*Task to complete*
Find and copy each line of the records where the string "Science" shows up.
---------- Given records
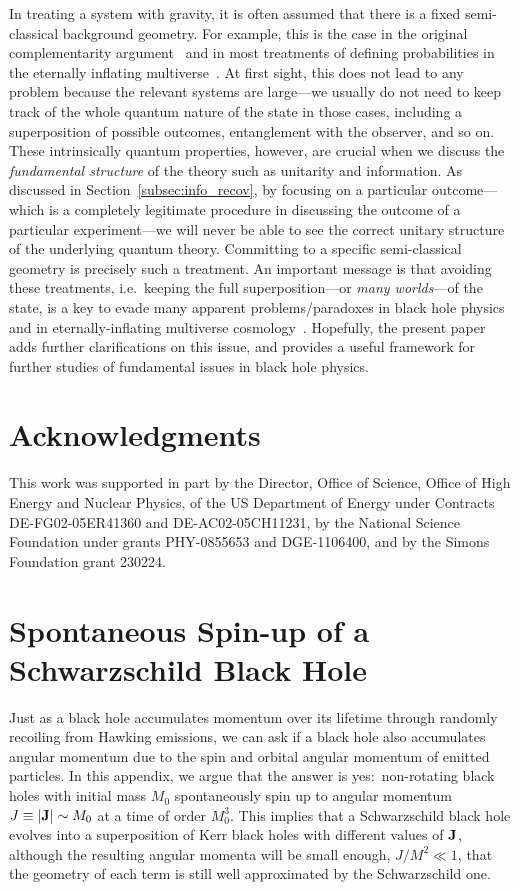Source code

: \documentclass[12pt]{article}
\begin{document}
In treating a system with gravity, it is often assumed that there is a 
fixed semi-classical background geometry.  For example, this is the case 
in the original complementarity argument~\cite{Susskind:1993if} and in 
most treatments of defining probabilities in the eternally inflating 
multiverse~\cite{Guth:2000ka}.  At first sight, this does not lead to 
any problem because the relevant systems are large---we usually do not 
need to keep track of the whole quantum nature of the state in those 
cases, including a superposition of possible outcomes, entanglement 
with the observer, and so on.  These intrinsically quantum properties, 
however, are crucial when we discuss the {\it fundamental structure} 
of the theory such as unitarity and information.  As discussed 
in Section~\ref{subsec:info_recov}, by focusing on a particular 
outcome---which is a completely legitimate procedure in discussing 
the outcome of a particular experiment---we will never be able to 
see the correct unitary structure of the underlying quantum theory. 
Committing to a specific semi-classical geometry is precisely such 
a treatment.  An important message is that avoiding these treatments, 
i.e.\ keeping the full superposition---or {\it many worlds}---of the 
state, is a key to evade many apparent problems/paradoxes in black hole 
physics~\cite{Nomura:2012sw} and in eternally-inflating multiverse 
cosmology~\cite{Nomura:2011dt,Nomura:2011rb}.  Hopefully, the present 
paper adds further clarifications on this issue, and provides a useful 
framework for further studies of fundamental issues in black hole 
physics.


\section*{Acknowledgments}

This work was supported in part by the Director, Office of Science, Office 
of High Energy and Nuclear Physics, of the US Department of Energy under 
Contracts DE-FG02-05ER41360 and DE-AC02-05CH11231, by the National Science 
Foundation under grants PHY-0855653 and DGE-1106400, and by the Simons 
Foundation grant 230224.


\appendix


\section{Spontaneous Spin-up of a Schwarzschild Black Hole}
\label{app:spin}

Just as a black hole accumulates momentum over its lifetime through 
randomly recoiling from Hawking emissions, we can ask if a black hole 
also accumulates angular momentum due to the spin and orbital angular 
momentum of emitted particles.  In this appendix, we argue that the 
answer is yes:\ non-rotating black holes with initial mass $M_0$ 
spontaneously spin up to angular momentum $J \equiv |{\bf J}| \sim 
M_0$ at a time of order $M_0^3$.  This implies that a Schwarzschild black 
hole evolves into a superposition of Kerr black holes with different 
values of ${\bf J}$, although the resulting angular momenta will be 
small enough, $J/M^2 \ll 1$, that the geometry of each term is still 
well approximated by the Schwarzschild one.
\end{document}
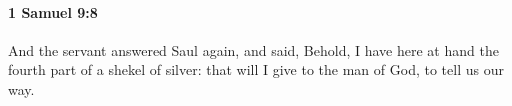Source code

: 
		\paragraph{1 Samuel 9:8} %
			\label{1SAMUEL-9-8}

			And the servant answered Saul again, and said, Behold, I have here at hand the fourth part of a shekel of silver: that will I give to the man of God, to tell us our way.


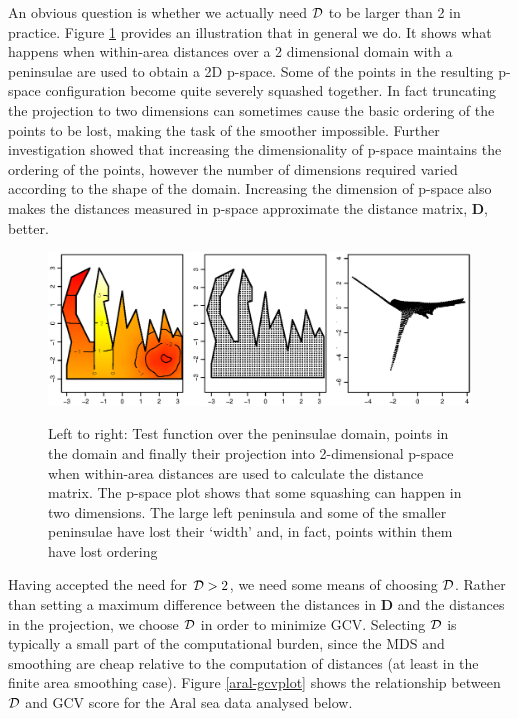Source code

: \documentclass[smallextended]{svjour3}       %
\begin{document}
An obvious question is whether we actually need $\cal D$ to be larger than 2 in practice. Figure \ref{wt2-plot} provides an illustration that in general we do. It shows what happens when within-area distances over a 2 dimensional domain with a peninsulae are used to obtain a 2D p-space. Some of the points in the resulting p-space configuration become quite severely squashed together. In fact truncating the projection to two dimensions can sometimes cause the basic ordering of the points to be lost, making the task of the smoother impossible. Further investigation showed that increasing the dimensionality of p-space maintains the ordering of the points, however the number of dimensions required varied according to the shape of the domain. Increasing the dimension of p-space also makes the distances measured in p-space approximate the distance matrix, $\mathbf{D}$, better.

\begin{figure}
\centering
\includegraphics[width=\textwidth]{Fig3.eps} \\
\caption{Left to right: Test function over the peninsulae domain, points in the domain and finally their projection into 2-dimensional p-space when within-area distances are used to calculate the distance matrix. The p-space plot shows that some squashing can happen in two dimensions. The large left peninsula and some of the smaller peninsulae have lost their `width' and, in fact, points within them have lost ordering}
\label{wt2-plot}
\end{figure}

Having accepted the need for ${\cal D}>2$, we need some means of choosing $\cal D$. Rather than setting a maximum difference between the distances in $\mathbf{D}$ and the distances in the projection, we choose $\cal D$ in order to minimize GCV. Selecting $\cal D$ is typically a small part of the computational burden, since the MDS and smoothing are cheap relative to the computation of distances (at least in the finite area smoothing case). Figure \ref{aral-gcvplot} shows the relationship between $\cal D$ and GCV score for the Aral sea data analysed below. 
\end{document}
--------------------
*Finished task*
This work was supported in part by the Director, Office of Science, Office 
Contracts DE-FG02-05ER41360 and DE-AC02-05CH11231, by the National Science 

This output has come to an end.